* EXERCISE GOAL
With the pictures removed, set down all of the entries below exactly.

Collected data:
>>>

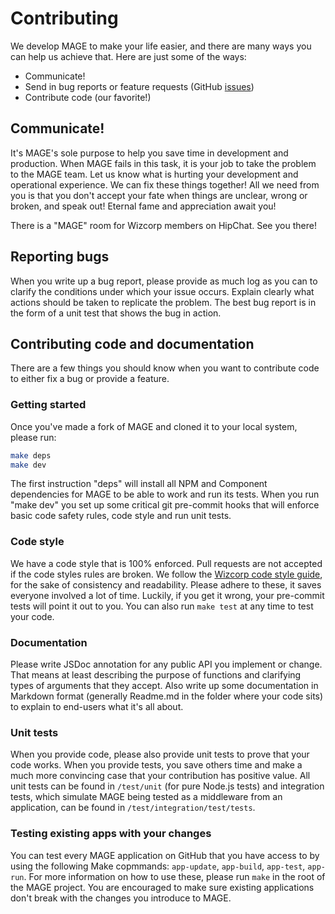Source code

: # Contributing

We develop MAGE to make your life easier, and there are many ways you can help us achieve that. Here
are just some of the ways:

* Communicate!
* Send in bug reports or feature requests (GitHub [issues](https://github.com/Wizcorp/mage/issues))
* Contribute code (our favorite!)

## Communicate!

It's MAGE's sole purpose to help you save time in development and production. When MAGE fails in
this task, it is your job to take the problem to the MAGE team. Let us know what is hurting your
development and operational experience. We can fix these things together! All we need from you is
that you don't accept your fate when things are unclear, wrong or broken, and speak out! Eternal
fame and appreciation await you!

There is a "MAGE" room for Wizcorp members on HipChat. See you there!

## Reporting bugs

When you write up a bug report, please provide as much log as you can to clarify the conditions
under which your issue occurs. Explain clearly what actions should be taken to replicate the
problem. The best bug report is in the form of a unit test that shows the bug in action.

## Contributing code and documentation

There are a few things you should know when you want to contribute code to either fix a bug or
provide a feature.

### Getting started

Once you've made a fork of MAGE and cloned it to your local system, please run:

```sh
make deps
make dev
```

The first instruction "deps" will install all NPM and Component dependencies for MAGE to be able to
work and run its tests. When you run "make dev" you set up some critical git pre-commit hooks that
will enforce basic code safety rules, code style and run unit tests.

### Code style

We have a code style that is 100% enforced. Pull requests are not accepted if the code styles rules
are broken. We follow the
[Wizcorp code style guide](https://github.com/Wizcorp/javascript-styleguide/blob/master/README.md),
for the sake of consistency and readability. Please adhere to these, it saves everyone involved a
lot of time. Luckily, if you get it wrong, your pre-commit tests will point it out to you. You can
also run `make test` at any time to test your code.

### Documentation

Please write JSDoc annotation for any public API you implement or change. That means at least
describing the purpose of functions and clarifying types of arguments that they accept. Also write
up some documentation in Markdown format (generally Readme.md in the folder where your code sits) to
explain to end-users what it's all about.

### Unit tests

When you provide code, please also provide unit tests to prove that your code works. When you
provide tests, you save others time and make a much more convincing case that your contribution has
positive value. All unit tests can be found in `/test/unit` (for pure Node.js tests) and
integration tests, which simulate MAGE being tested as a middleware from an application, can be
found in `/test/integration/test/tests`.

### Testing existing apps with your changes

You can test every MAGE application on GitHub that you have access to by using the following Make
copmmands: `app-update`, `app-build`, `app-test`, `app-run`. For more information on how to use
these, please run `make` in the root of the MAGE project. You are encouraged to make sure existing
applications don't break with the changes you introduce to MAGE.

<<<

* ANSWER SECTION
Source code

: # Contributing

We develop MAGE to make your life easier, and there are many ways you can help us achieve that. Here
are just some of the ways:

* Communicate!
* Send in bug reports or feature requests (GitHub [issues](https://github.com/Wizcorp/mage/issues))
* Contribute code (our favorite!)

## Communicate!

It's MAGE's sole purpose to help you save time in development and production. When MAGE fails in
this task, it is your job to take the problem to the MAGE team. Let us know what is hurting your
development and operational experience. We can fix these things together! All we need from you is
that you don't accept your fate when things are unclear, wrong or broken, and speak out! Eternal
fame and appreciation await you!

There is a "MAGE" room for Wizcorp members on HipChat. See you there!

## Reporting bugs

When you write up a bug report, please provide as much log as you can to clarify the conditions
under which your issue occurs. Explain clearly what actions should be taken to replicate the
problem. The best bug report is in the form of a unit test that shows the bug in action.

## Contributing code and documentation

There are a few things you should know when you want to contribute code to either fix a bug or
provide a feature.

### Getting started

Once you've made a fork of MAGE and cloned it to your local system, please run:

```sh
make deps
make dev
```

The first instruction "deps" will install all NPM and Component dependencies for MAGE to be able to
work and run its tests. When you run "make dev" you set up some critical git pre-commit hooks that
will enforce basic code safety rules, code style and run unit tests.

### Code style

We have a code style that is 100% enforced. Pull requests are not accepted if the code styles rules
are broken. We follow the
[Wizcorp code style guide](https://github.com/Wizcorp/javascript-styleguide/blob/master/README.md),
for the sake of consistency and readability. Please adhere to these, it saves everyone involved a
lot of time. Luckily, if you get it wrong, your pre-commit tests will point it out to you. You can
also run `make test` at any time to test your code.

### Documentation

Please write JSDoc annotation for any public API you implement or change. That means at least
describing the purpose of functions and clarifying types of arguments that they accept. Also write
up some documentation in Markdown format (generally Readme.md in the folder where your code sits) to
explain to end-users what it's all about.

### Unit tests

When you provide code, please also provide unit tests to prove that your code works. When you
provide tests, you save others time and make a much more convincing case that your contribution has
positive value. All unit tests can be found in `/test/unit` (for pure Node.js tests) and
integration tests, which simulate MAGE being tested as a middleware from an application, can be
found in `/test/integration/test/tests`.

### Testing existing apps with your changes

You can test every MAGE application on GitHub that you have access to by using the following Make
copmmands: `app-update`, `app-build`, `app-test`, `app-run`. For more information on how to use
these, please run `make` in the root of the MAGE project. You are encouraged to make sure existing
applications don't break with the changes you introduce to MAGE.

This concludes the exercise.